Intrapleural fibrinolytic therapy can be an effective alternative to decortication for the management of complex pleural effusions. Tillet and Sherry were the first to explore this strategy [1,2,3], reporting in 1949 and 1951 on the pharmacokinetics and effectiveness of streptokinase and streptococcal DNase. More recent prospective controlled trials of streptokinase [4,5,6,7] and then urokinase [8, 9] supported the potential utility of intrapleural fibrinolytic therapy, but fibrinolytic therapy did not gain widespread acceptance until publication of the Multi-Center Intrapleural Sepsis Trial 2 (MIST-2) in 2011 [10]. The MIST-2 used tissue plasminogen activator (tPA) [Genentech, San Francisco, CA, USA], an agent that was developed for use in treating coronary artery thrombosis and stroke. The use of tPA for intrapleural therapy was first documented in a case report by Walker and colleagues in 2003 [11].

MIST-2 reported that tPA and DNase reduced hospital length of stay and referral for surgery compared to placebo and to treatment with either agent alone. The agents were given with a dwell time of one hour, every 12 h for three days.

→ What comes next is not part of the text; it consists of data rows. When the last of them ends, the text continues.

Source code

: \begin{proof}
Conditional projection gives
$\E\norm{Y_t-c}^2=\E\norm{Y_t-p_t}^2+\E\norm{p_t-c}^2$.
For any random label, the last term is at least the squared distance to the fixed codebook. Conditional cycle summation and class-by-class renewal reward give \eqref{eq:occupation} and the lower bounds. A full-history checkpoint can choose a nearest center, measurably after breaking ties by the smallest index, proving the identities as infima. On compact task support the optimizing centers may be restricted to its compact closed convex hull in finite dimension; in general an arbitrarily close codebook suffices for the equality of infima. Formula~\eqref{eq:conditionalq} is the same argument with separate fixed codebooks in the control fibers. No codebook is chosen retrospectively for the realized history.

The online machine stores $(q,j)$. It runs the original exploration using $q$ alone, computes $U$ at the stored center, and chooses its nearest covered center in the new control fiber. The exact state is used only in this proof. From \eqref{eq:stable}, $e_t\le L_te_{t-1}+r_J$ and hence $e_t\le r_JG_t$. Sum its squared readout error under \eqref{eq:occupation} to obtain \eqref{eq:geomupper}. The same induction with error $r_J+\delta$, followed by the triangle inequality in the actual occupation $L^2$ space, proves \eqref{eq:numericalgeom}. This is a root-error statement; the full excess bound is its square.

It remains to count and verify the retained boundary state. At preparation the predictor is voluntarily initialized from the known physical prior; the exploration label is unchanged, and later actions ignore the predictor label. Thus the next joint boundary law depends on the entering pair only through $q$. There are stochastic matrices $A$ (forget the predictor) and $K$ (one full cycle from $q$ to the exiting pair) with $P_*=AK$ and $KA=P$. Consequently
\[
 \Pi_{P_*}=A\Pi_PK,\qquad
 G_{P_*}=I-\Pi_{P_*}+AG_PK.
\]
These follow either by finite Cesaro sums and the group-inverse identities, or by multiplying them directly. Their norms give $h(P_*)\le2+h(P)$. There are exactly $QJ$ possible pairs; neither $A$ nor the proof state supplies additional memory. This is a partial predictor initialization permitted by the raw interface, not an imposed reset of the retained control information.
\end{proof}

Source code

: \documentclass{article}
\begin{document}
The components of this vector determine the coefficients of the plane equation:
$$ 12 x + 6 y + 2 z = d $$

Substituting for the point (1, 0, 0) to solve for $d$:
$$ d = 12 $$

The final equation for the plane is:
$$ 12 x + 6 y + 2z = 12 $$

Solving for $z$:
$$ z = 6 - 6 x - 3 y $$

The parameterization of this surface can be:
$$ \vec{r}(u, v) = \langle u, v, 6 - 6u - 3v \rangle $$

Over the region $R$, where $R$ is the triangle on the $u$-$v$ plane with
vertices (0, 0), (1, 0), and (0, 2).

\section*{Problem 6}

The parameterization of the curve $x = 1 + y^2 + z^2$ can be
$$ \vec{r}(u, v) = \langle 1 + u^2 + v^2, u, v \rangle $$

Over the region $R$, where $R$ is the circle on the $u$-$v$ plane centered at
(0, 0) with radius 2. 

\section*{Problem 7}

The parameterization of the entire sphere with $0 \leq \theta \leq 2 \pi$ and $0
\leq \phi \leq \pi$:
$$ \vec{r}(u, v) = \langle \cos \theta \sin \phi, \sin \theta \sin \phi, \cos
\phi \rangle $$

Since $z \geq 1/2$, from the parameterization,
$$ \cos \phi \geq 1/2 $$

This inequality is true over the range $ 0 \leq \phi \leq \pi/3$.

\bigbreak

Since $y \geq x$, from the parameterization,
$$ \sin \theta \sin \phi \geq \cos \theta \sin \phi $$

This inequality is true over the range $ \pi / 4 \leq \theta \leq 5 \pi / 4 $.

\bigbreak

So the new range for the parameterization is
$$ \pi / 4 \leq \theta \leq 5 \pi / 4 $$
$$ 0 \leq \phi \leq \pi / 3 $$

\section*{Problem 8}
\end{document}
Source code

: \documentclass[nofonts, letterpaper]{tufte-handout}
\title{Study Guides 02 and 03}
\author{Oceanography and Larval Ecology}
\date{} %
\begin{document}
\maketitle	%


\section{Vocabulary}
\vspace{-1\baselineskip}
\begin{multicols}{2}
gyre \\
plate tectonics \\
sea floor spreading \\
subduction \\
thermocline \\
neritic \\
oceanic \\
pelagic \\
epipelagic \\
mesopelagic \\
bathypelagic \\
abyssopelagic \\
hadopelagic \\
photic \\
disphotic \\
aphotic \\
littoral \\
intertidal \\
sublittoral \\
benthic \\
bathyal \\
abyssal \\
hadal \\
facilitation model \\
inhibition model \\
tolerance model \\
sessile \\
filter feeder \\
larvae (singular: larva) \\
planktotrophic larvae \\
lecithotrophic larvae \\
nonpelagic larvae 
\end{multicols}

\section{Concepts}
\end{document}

This regimen can be cumbersome and logistically challenging because it calls for two drugs every 12 h with a short dwell time. In our early experience we transitioned to tPA alone and found that dwell times often inadvertently exceeded the prescribed one hour. We also found that it was difficult to adhere to an every-12 h dosing schedule. The serendipitous result was the discovery that tPA alone with a longer dwell time seemed effective. In a review of our experience treating 47 effusions in 46 patients with tPA alone, in doses ranging from 1 to 6 mg and dwell times ranging from 5 to 14 h, we found that only 6% required surgery [12]. Based on this review we concluded that a once daily dose of 4 mg with a dwell time of 12 h seemed most effective and most easily administered. Since then we have adhered to that regimen, and in this report we review that experience.

Patients and methods

All methods were carried out in accordance with relevant guidelines and regulations in accordance with the Declaration of Helsinki.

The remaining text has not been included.